EXHIBIT 10.2
LETTER OF INTENT
This Letter of Intent made and entered into the 30th day of April, 2004, by and
between Golden Hand Resources Inc., (the "Corporation"), Ramot at Tel Aviv
University Ltd., a company organized under the Laws of the State of Israel, with
offices located at 32 X. Xxxxxxx, Tel Aviv, Israel ("Ramot").
RECITALS
Ramot is the owner of certain technology relating to stem cells which has
been developed by Xxxxxxxxx Xxxxx Xxxxxxx ("Xxxxxxx"), Xx. Xxxxx Xxxxx ("Xxxxx")
and Xxxxxx Xxxx ("Xxxx") at the Felsenstein Medical Research Center of Tel Aviv
University (the "Technology").
The Corporation is a corporation whose shares are publicly traded. The
Corporation wishes to obtain a license with respect to the Technology pursuant
to a research and license agreement between it and Ramot.
TERMS
1. The Corporation confirms that it intends, on a best efforts basis, to
raise certain capital in order to pursue the goals of the Corporation in
connection with the licensed Technology under such terms and conditions as the
Board of Directors of the Corporation shall determine at that time.

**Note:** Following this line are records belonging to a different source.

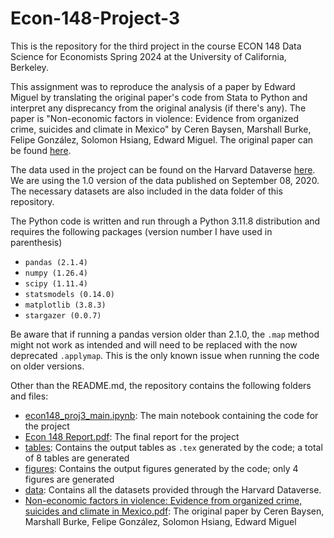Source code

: # Econ-148-Project-3

This is the repository for the third project in the course ECON 148 Data Science for Economists Spring 2024 at the University of California, Berkeley.

This assignment was to reproduce the analysis of a paper by Edward Miguel by translating the original paper's code from Stata to Python and interpret any disprecancy from the original analysis (if there's any). The paper is "Non-economic factors in violence: Evidence from organized crime, suicides and climate in Mexico" by Ceren Baysen, Marshall Burke, Felipe González, Solomon Hsiang, Edward Miguel. The original paper can be found [here](https://www.nber.org/system/files/working_papers/w24897/w24897.pdf).

The data used in the project can be found on the Harvard Dataverse [here](https://dataverse.harvard.edu/dataset.xhtml?persistentId=doi:10.7910/DVN/HFH5BN). We are using the 1.0 version of the data published on September 08, 2020. The necessary datasets are also included in the data folder of this repository.

The Python code is written and run through a Python 3.11.8 distribution and requires the following packages (version number I have used in parenthesis)

- ```pandas (2.1.4)```
- ```numpy (1.26.4)```
- ```scipy (1.11.4)```
- ```statsmodels (0.14.0)```
- ```matplotlib (3.8.3)```
- ```stargazer (0.0.7)```

Be aware that if running a pandas version older than 2.1.0, the `.map` method might not work as intended and will need to be replaced with the now deprecated `.applymap`. This is the only known issue when running the code on older versions.

Other than the README.md, the repository contains the following folders and files:
- [econ148_proj3_main.ipynb](econ148_proj3_main.ipynb): The main notebook containing the code for the project
- [Econ 148 Report.pdf](Econ%20148%20Report.pdf): The final report for the project
- [tables](tables): Contains the output tables as `.tex` generated by the code; a total of 8 tables are generated
- [figures](figures): Contains the output figures generated by the code; only 4 figures are generated
- [data](data): Contains all the datasets provided through the Harvard Dataverse.
- [Non-economic factors in violence: Evidence from organized crime, suicides and climate in Mexico.pdf](Non-economic%20factors%20in%20violence%20Evidence%20from%20organized%20crime%2C%20suicides%20and%20climate%20in%20Mexico.pdf): The original paper by Ceren Baysen, Marshall Burke, Felipe González, Solomon Hsiang, Edward Miguel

2. The undersigned parties will enter into good faith negotiations in an
effort to agree upon the specific terms of a research and license agreement with
respect to the Technology (the "Research and License Agreement"). It is the
intention of the Corporation to further develop and commercialize the Technology
pursuant to the terms to be agreed upon in the Research and License Agreement.
3. As part of the consideration for the license to be granted under the
Research and License Agreement, Ramot, Melamed, Offen and Levy will receive
warrants to purchase shares of the Corporation's common stock, pursuant
to such terms and conditions as shall be negotiated between the parties.
NON-BINDING EFFECT
1. This agreement, except for paragraphs 2 and 3 below, is a non-binding
Letter of Intent and shall not constitute a binding agreement until formal
documentation is executed between the parties. However, it is the intention of
the parties to negotiate in good faith the terms and conditions set forth
herein.
2. Ramot agrees that during the period of this Letter of Intent, they will
not negotiate with other parties relating to the matters set forth herein.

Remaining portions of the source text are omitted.